Start of Block

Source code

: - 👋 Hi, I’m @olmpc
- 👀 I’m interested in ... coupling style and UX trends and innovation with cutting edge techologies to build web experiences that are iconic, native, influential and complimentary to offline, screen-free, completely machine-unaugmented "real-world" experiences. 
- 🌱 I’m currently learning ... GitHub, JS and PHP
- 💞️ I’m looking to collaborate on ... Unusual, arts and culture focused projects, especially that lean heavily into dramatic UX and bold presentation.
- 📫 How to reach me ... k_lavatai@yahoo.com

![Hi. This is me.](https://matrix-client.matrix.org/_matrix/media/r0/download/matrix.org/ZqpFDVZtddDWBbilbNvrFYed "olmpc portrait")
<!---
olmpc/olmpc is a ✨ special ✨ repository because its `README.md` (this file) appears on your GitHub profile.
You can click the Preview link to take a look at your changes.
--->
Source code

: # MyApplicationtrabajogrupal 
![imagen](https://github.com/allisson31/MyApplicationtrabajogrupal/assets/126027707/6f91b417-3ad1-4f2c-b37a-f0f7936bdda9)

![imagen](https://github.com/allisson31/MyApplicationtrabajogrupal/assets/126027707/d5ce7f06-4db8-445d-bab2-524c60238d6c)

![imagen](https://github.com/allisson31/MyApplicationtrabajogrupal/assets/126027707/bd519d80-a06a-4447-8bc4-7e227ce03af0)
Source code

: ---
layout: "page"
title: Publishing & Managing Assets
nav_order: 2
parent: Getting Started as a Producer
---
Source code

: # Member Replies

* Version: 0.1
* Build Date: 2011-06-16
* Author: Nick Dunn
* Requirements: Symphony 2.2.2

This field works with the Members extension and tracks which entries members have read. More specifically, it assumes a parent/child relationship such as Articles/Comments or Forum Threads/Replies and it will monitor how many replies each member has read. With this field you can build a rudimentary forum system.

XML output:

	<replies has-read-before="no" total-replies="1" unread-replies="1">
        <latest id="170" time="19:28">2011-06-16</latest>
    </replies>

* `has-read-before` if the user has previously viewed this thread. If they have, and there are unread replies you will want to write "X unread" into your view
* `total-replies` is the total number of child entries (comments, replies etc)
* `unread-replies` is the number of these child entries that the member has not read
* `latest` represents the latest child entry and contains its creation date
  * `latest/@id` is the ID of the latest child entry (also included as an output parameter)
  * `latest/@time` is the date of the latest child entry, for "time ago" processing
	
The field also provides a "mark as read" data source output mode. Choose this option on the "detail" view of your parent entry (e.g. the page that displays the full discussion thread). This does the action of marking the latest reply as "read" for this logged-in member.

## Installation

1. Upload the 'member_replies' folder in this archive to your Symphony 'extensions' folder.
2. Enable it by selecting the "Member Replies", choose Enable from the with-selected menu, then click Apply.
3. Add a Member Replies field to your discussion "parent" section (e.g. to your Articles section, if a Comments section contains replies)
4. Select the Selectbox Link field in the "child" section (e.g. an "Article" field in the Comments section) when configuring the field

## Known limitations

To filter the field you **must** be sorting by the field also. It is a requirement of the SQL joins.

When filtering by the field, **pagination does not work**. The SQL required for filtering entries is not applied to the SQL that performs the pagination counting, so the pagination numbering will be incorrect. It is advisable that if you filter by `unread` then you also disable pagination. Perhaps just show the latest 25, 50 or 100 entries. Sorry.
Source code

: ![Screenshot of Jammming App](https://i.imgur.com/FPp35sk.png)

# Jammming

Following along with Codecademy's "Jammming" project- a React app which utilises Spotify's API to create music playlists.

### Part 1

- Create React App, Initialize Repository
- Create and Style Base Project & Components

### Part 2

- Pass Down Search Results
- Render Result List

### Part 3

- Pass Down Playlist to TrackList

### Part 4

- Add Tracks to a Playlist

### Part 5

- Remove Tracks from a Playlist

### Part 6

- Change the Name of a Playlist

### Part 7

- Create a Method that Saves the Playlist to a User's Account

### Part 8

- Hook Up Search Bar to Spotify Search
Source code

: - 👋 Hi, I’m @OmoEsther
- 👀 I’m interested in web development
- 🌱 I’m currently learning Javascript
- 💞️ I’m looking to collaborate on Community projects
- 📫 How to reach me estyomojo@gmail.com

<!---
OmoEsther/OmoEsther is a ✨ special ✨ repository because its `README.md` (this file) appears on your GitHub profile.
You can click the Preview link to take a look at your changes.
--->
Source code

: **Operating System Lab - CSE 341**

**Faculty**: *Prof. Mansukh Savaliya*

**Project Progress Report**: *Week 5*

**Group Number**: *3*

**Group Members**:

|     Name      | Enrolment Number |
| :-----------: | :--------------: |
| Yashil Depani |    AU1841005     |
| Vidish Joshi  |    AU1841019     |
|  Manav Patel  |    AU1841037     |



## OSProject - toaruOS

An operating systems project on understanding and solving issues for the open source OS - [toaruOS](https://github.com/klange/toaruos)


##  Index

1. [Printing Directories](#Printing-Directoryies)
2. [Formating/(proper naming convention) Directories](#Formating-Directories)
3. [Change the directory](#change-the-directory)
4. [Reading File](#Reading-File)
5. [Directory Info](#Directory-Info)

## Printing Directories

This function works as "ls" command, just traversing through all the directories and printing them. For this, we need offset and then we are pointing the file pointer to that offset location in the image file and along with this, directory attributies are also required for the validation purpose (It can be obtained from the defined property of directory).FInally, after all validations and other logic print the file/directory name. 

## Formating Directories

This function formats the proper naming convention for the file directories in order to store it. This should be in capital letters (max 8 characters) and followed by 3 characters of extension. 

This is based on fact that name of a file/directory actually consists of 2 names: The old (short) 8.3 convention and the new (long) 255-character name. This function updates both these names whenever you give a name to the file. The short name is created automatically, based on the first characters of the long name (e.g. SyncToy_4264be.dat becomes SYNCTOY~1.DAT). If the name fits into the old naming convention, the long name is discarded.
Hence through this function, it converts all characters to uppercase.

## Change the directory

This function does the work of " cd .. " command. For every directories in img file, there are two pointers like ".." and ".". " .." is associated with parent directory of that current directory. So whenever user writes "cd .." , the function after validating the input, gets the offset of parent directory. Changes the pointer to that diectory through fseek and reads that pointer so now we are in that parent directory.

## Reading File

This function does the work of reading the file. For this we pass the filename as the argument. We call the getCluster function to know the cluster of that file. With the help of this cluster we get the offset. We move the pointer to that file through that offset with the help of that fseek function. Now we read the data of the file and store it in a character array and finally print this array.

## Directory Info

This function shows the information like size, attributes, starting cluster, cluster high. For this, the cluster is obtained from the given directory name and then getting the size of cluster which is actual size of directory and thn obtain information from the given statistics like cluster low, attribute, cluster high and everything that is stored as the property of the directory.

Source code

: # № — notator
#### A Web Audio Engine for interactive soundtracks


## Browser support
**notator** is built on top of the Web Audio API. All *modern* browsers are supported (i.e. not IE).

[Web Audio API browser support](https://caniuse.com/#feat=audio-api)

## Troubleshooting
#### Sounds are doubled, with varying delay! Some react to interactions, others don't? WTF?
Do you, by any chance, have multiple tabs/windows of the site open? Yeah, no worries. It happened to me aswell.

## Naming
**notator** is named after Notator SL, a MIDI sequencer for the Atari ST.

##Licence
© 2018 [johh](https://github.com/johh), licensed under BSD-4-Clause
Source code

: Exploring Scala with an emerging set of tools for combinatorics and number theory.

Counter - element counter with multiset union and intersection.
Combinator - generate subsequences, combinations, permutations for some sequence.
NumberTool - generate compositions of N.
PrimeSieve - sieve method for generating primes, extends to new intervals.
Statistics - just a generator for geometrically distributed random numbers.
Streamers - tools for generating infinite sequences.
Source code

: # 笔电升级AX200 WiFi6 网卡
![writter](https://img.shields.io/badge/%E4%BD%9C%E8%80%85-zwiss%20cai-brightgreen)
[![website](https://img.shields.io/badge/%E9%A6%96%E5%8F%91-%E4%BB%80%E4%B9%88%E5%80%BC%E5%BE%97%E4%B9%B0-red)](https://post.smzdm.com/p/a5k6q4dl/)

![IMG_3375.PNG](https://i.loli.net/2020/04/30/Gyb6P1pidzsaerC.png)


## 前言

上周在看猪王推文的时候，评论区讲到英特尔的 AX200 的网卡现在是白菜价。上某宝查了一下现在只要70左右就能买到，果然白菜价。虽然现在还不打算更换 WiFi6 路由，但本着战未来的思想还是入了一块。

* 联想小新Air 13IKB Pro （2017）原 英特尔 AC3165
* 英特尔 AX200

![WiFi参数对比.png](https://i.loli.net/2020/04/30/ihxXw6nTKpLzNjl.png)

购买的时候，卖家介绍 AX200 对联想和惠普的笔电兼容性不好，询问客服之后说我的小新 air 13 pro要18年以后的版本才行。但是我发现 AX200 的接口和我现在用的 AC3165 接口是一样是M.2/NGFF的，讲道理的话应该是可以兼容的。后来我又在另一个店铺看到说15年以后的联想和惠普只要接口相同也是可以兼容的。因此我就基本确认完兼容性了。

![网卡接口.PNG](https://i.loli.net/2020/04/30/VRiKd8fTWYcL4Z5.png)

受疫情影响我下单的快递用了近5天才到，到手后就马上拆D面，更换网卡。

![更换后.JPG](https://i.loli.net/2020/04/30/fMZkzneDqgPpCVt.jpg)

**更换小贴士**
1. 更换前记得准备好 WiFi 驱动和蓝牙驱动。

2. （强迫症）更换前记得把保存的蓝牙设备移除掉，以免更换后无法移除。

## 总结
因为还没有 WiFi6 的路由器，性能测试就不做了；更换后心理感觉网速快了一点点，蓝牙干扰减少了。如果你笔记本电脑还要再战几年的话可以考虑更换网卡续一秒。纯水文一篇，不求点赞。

End of Block

● Exercise: The answer should consist of every line from the listing above that includes the word "reach".

● Solution to this task:
- 📫 How to reach me ... k_lavatai@yahoo.com
- 📫 How to reach me estyomojo@gmail.com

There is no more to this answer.